Content-Transfer-Encoding: 7bit
Cc: IPsecme WG <ipsec@ietf.org>, Paul Hoffman <paul.hoffman@vpnc.org>, IETF-Discussion list <ietf@ietf.org>
Subject: Re: [IPsec] Last Call: <draft-kivinen-ipsecme-secure-password-framework-01.txt> (Secure Password Framework for IKEv2) to Informational RFC
X-BeenThere: ipsec@ietf.org
X-Mailman-Version: 2.1.12
Precedence: list
List-Id: Discussion of IPsec protocols <ipsec.ietf.org>
List-Unsubscribe: <https://www.ietf.org/mailman/options/ipsec>, <mailto:ipsec-request@ietf.org?subject=unsubscribe>
List-Archive: <http://www.ietf.org/mail-archive/web/ipsec>
List-Post: <mailto:ipsec@ietf.org>
List-Help: <mailto:ipsec-request@ietf.org?subject=help>
List-Subscribe: <https://www.ietf.org/mailman/listinfo/ipsec>, <mailto:ipsec-request@ietf.org?subject=subscribe>
X-List-Received-Date: Thu, 28 Jul 2011 05:50:10 -0000

Unfortunately Dan cannot accept that there may be objective, non 
political reasons for the group not to adopt his work. Which is the 
reason why three alternative proposals were published several months 
after his proposed PAKE solution.

As co-chairmen of ipsecme, Paul and I did our best to get the group to 
agree on a single solution, to the point where we both supported Dan's 
criteria for selecting such a solution. Unfortunately we failed: while 
the group supported a PAKE in IKEv2 "in the abstract", there was not 
enough energy to pick a single protocol for this purpose.
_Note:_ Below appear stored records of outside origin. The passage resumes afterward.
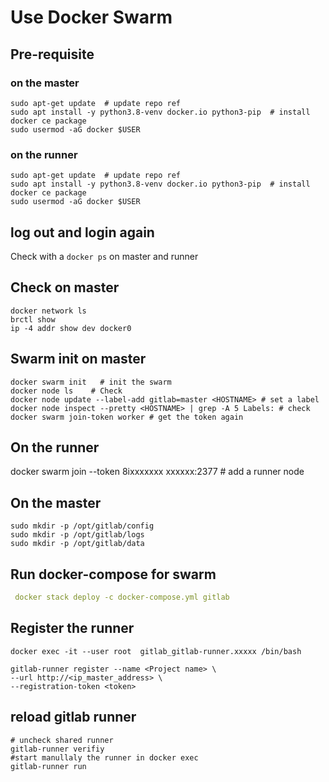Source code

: # Use Docker Swarm 

## Pre-requisite

### on the master
```shell
sudo apt-get update  # update repo ref
sudo apt install -y python3.8-venv docker.io python3-pip  # install docker ce package 
sudo usermod -aG docker $USER
```
### on the runner 
```shell
sudo apt-get update  # update repo ref
sudo apt install -y python3.8-venv docker.io python3-pip  # install docker ce package 
sudo usermod -aG docker $USER
```
## log out and login again 
Check with a ```docker ps``` on master and runner  


## Check on master  
```shell
docker network ls
brctl show
ip -4 addr show dev docker0
```
## Swarm init on master 
```shell
docker swarm init   # init the swarm 
docker node ls    # Check 
docker node update --label-add gitlab=master <HOSTNAME> # set a label
docker node inspect --pretty <HOSTNAME> | grep -A 5 Labels: # check
docker swarm join-token worker # get the token again 
```
## On the runner 
docker swarm join --token 8ixxxxxxx xxxxxx:2377  # add a runner node

##  On the master 
```shell
sudo mkdir -p /opt/gitlab/config
sudo mkdir -p /opt/gitlab/logs
sudo mkdir -p /opt/gitlab/data
```

## Run docker-compose for swarm 
```yaml
 docker stack deploy -c docker-compose.yml gitlab
```

## Register the runner  
```shell
docker exec -it --user root  gitlab_gitlab-runner.xxxxx /bin/bash

gitlab-runner register --name <Project name> \
--url http://<ip_master_address> \
--registration-token <token>
```

## reload gitlab runner
```shell
# uncheck shared runner
gitlab-runner verifiy
#start manullaly the runner in docker exec  
gitlab-runner run 
```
Back to the matter at hand: I am opposed to 
draft-kivinen-ipsecme-secure-password-framework. It has served its 
purpose when two of the proposals were changed to add method 
negotiation, and thus enable IKE peers to implement none, one or more of 
these methods. I believe the other justifications for this draft, 
including the preservation of IANA IKEv2 namespaces, are bogus. Adopting 
the rest of the framework would be a useless exercise.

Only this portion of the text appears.